[About this exercise]
Task for the records below: please retype exactly and only the lines from the first through the one with "- the noble truth of the way", with every picture omitted.

= = = =

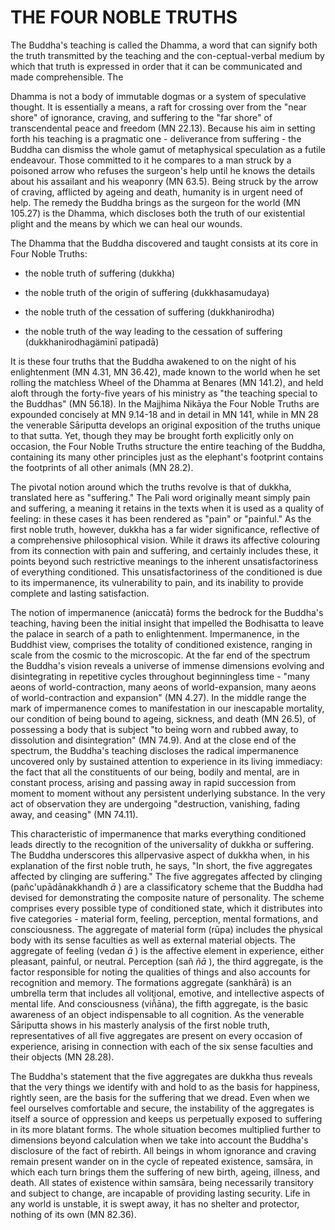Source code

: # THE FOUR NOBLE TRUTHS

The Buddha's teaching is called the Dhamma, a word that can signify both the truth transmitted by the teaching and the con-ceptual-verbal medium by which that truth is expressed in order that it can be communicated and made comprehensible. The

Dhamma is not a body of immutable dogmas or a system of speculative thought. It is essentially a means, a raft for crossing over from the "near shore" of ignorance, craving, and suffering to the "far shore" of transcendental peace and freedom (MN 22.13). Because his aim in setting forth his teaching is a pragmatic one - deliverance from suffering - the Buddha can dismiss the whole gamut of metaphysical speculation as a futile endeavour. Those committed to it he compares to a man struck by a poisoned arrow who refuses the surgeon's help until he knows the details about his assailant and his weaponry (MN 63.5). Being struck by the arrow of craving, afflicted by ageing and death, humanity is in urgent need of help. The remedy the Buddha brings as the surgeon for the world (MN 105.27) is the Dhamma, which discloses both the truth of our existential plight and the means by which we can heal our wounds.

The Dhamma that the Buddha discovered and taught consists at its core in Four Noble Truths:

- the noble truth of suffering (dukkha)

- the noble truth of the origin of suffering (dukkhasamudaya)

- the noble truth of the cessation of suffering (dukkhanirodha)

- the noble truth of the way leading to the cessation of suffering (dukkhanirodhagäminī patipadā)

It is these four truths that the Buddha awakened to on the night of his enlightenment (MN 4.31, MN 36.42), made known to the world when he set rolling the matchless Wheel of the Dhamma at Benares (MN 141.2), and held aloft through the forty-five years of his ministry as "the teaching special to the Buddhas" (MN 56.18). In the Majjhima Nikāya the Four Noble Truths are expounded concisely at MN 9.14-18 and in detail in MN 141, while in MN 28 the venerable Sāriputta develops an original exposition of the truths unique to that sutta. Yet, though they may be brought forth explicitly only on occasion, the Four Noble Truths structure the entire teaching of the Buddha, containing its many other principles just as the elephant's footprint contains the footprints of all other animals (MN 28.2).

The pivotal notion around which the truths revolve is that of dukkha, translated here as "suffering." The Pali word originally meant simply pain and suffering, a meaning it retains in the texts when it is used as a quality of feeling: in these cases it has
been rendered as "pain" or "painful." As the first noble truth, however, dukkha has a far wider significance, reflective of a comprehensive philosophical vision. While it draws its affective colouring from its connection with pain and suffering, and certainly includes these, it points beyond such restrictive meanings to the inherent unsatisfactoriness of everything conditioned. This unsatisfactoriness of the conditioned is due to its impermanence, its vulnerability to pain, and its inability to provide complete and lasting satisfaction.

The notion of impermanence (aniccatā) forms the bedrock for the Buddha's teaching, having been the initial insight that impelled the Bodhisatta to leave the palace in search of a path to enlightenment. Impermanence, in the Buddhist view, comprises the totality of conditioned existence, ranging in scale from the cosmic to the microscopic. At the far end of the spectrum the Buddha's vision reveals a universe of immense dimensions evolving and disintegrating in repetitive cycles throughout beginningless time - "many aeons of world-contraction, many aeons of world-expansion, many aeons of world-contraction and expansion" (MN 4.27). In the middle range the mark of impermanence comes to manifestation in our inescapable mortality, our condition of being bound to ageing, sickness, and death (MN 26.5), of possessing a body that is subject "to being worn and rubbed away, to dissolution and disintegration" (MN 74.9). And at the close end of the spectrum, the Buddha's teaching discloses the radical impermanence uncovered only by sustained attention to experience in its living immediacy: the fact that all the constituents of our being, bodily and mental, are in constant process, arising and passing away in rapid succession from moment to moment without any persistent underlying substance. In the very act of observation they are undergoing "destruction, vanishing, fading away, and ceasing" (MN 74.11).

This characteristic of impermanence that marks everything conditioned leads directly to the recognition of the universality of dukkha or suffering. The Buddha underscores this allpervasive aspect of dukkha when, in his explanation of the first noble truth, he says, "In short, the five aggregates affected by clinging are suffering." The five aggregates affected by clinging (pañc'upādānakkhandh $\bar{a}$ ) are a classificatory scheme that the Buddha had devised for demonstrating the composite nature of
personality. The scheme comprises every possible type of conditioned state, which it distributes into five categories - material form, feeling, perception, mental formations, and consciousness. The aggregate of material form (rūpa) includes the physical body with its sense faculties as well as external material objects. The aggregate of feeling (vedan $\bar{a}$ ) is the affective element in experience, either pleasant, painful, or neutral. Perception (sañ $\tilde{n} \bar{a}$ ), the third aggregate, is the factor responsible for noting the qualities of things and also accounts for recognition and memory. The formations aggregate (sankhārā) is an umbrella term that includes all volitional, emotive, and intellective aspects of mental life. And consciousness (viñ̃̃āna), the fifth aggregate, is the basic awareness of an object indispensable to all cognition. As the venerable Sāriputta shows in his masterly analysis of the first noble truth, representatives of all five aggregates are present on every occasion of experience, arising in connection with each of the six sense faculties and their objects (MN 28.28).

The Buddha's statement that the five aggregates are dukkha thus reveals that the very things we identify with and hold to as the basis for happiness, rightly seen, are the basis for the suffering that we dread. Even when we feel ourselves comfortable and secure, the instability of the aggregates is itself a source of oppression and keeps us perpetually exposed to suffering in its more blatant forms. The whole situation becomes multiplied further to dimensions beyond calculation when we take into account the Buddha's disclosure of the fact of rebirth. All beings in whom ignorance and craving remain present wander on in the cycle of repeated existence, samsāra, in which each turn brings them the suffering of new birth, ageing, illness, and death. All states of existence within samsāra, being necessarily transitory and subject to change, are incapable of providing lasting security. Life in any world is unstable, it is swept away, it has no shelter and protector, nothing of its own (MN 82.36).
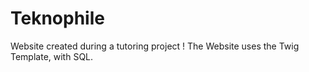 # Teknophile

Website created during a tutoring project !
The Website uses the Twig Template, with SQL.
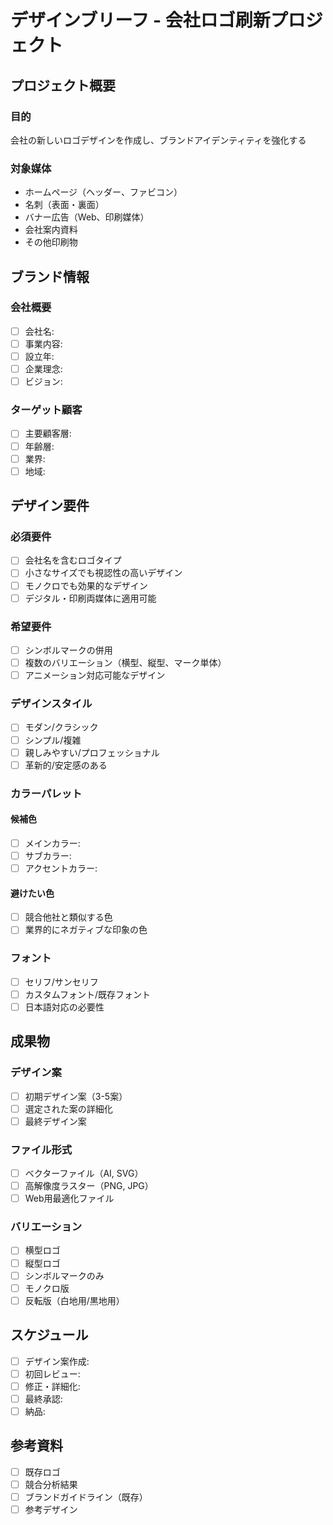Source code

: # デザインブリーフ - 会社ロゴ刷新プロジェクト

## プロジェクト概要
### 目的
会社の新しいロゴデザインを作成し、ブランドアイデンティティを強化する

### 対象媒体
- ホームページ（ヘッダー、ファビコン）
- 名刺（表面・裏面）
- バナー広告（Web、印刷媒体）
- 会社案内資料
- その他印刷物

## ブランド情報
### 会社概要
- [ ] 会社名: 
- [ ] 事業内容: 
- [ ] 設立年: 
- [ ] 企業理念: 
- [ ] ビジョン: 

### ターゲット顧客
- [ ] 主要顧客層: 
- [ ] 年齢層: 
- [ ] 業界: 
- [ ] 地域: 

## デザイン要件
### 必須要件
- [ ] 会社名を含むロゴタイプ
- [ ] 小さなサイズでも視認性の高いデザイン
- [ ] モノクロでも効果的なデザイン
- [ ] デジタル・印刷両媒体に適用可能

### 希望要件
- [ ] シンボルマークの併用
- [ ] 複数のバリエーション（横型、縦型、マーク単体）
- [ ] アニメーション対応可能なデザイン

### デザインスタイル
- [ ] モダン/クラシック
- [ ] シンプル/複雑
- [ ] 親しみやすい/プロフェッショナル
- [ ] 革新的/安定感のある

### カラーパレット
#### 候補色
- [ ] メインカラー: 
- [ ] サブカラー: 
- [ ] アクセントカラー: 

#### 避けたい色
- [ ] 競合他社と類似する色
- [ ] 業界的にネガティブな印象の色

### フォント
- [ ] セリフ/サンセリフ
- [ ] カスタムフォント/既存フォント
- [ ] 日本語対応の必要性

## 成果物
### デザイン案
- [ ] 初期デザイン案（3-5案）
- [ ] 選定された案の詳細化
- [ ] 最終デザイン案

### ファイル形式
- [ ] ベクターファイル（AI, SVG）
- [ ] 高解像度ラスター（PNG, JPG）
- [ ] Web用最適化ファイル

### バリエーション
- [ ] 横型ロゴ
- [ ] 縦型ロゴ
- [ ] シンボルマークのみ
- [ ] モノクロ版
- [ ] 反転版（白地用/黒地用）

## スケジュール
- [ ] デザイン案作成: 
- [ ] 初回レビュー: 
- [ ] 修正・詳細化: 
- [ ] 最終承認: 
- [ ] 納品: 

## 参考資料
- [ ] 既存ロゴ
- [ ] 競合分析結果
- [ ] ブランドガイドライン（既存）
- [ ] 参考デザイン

= = = =

[Result of the exercise]
Source code

: # THE FOUR NOBLE TRUTHS

The Buddha's teaching is called the Dhamma, a word that can signify both the truth transmitted by the teaching and the con-ceptual-verbal medium by which that truth is expressed in order that it can be communicated and made comprehensible. The

Dhamma is not a body of immutable dogmas or a system of speculative thought. It is essentially a means, a raft for crossing over from the "near shore" of ignorance, craving, and suffering to the "far shore" of transcendental peace and freedom (MN 22.13). Because his aim in setting forth his teaching is a pragmatic one - deliverance from suffering - the Buddha can dismiss the whole gamut of metaphysical speculation as a futile endeavour. Those committed to it he compares to a man struck by a poisoned arrow who refuses the surgeon's help until he knows the details about his assailant and his weaponry (MN 63.5). Being struck by the arrow of craving, afflicted by ageing and death, humanity is in urgent need of help. The remedy the Buddha brings as the surgeon for the world (MN 105.27) is the Dhamma, which discloses both the truth of our existential plight and the means by which we can heal our wounds.

The Dhamma that the Buddha discovered and taught consists at its core in Four Noble Truths:

- the noble truth of suffering (dukkha)

- the noble truth of the origin of suffering (dukkhasamudaya)

- the noble truth of the cessation of suffering (dukkhanirodha)

- the noble truth of the way leading to the cessation of suffering (dukkhanirodhagäminī patipadā)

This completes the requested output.